2019-06-19 Thread Robert Beckett
Notify drm core before sending pending events during crtc disable.
This fixes the first event after disable having an old stale timestamp
by having drm_crtc_vblank_off update the timestamp to now.

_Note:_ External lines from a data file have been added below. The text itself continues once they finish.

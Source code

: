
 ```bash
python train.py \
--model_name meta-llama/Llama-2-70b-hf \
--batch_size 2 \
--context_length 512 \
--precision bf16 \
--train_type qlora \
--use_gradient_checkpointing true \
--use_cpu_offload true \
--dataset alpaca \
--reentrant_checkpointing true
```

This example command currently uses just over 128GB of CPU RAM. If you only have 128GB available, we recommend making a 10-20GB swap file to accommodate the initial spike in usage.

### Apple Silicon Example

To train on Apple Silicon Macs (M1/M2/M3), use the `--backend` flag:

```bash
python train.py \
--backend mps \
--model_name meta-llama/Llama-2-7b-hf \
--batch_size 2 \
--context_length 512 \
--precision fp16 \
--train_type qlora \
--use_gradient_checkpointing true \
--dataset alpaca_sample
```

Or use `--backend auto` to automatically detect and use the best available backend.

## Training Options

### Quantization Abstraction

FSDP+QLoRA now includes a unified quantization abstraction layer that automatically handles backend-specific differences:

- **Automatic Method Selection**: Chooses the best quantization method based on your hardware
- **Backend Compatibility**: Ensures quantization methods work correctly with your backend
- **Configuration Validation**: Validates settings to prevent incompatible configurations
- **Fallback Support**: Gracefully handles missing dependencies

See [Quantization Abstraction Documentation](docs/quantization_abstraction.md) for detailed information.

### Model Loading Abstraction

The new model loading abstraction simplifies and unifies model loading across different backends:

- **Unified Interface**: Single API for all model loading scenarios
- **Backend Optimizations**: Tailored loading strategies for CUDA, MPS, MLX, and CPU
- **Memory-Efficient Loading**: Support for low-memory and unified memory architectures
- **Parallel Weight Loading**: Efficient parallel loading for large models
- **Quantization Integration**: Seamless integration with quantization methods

This was seen while debugging weston log message:
Warning: computed repaint delay is insane: -8212 msec

Also only send pending event if crtc is kept disabled, otherwise it will
be sent on next vlblank.

Fixes: a474478642d5 ("drm/imx: fix crtc vblank state regression")

Changes since v1:
Add details to commit message.

Signed-off-by: Robert Beckett 
Reviewed-by: Philipp Zabel 
---
 drivers/gpu/drm/imx/ipuv3-crtc.c | 6 +++---
 1 file changed, 3 insertions(+), 3 deletions(-)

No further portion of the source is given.